Elizabeth Cook is one of the most indelible voices in modern country music, and odds are most people haven’t even heard of her. She’s a singer and songwriter (real songwriter, not one of those celebrity singers who stamps their name onto other songwriters’ work), who has lived the life and earned the pedigree of an artist with gravitas: one who writes songs so filled with heart and experience that it is impossible to take her music lightly.
She was born and raised in Florida, the youngest of eleven half-siblings – the only child born to her both her mother and father. Her mother was a semi-professional “hillbilly singer” from West Virginia, as Cook has described her. And her father, well, he did a few stints in prison after he got busted for running bootlegged moonshine for the central Florida mafia.

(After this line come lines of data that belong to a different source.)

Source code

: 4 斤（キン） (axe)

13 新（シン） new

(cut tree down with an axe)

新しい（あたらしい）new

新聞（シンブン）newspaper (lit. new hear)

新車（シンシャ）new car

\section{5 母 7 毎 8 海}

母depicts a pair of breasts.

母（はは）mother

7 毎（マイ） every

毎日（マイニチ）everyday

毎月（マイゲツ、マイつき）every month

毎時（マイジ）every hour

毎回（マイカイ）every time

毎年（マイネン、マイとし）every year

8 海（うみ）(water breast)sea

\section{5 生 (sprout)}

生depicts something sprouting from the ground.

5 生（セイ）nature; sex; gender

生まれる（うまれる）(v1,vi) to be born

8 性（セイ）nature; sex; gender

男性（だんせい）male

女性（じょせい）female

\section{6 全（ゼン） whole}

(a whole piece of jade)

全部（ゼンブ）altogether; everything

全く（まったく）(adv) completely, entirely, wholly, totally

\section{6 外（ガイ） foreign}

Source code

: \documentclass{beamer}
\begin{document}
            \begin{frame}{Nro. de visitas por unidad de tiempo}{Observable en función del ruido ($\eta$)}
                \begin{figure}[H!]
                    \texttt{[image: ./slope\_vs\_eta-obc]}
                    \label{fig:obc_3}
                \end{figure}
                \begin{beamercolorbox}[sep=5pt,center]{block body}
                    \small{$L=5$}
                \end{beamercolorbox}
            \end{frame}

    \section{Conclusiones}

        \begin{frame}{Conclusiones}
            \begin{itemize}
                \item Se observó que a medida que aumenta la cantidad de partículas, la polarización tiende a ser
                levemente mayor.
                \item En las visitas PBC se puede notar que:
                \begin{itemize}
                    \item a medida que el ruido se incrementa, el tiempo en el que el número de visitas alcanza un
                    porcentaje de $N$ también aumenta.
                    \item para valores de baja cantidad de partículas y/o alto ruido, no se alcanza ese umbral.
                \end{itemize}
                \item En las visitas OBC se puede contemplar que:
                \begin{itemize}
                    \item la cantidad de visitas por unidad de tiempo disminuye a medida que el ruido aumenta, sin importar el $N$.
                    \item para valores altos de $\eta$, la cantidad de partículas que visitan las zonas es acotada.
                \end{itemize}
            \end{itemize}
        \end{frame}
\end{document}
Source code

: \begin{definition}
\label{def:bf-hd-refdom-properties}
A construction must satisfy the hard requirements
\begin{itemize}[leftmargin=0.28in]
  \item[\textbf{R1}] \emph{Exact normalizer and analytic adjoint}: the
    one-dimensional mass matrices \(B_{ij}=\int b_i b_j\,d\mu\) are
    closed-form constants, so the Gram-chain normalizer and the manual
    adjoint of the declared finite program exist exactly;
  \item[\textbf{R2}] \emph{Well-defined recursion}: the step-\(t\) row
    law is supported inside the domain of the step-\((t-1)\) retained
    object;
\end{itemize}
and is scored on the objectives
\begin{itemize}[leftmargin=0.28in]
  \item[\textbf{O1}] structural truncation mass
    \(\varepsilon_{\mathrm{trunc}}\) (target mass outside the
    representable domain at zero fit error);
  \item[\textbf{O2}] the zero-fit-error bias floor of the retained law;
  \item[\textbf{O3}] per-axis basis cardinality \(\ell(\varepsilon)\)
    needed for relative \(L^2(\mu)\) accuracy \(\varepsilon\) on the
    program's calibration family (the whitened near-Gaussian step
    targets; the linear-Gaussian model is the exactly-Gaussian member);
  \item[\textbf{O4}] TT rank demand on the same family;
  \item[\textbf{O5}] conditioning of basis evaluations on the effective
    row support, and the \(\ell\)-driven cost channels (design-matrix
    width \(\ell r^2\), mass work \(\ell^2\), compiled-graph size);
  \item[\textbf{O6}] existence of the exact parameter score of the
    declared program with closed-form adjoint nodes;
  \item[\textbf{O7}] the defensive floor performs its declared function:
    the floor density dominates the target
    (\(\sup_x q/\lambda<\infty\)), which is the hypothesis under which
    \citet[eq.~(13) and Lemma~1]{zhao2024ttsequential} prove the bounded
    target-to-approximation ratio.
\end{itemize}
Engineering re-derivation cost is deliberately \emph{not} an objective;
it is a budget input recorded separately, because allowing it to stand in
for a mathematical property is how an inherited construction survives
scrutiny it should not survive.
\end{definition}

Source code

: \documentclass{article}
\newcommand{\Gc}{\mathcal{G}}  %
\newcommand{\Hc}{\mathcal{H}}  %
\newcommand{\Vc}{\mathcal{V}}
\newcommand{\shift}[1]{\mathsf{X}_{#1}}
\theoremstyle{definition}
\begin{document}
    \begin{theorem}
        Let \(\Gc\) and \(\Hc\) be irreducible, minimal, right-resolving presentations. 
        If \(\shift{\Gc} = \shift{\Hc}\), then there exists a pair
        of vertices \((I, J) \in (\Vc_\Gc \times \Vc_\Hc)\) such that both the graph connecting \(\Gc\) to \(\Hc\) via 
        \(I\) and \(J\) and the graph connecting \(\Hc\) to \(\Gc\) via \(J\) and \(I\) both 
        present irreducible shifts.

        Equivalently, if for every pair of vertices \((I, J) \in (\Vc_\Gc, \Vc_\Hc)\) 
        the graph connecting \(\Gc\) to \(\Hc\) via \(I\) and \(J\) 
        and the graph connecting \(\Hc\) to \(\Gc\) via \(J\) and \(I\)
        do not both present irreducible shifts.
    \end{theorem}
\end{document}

Cook’s first album, “The Blue Album,” was recorded and released independently in 2000, sliding in with little acclaim or notice. But by the time Warner Brothers Nashville label released her second album, “Hey Ya’ll,” no one could deny Cook’s knack for songwriting and her evocatively emotional voice. She followed it up with “This Side of the Moon” in 2005, and that’s when people in the industry really began to take notice. By her third album, music legend Rodney Crowell was knocking on her door wanting to produce her next album, a collaboration that resulted in her album, “Balls,” which featured a cover of Velvet Underground’s classic “Sunday Morning.”
Cook’s next album was “Welder” with legendary producer Don Was, and it was a tribute to her father, who lived the straight life of a welder after getting released from prison.
Cook will be bringing her heartfelt catalog of songs to Zanzabar tomorrow, June 4. The show begins at 9 p.m., and tickets are still available for $15-$20.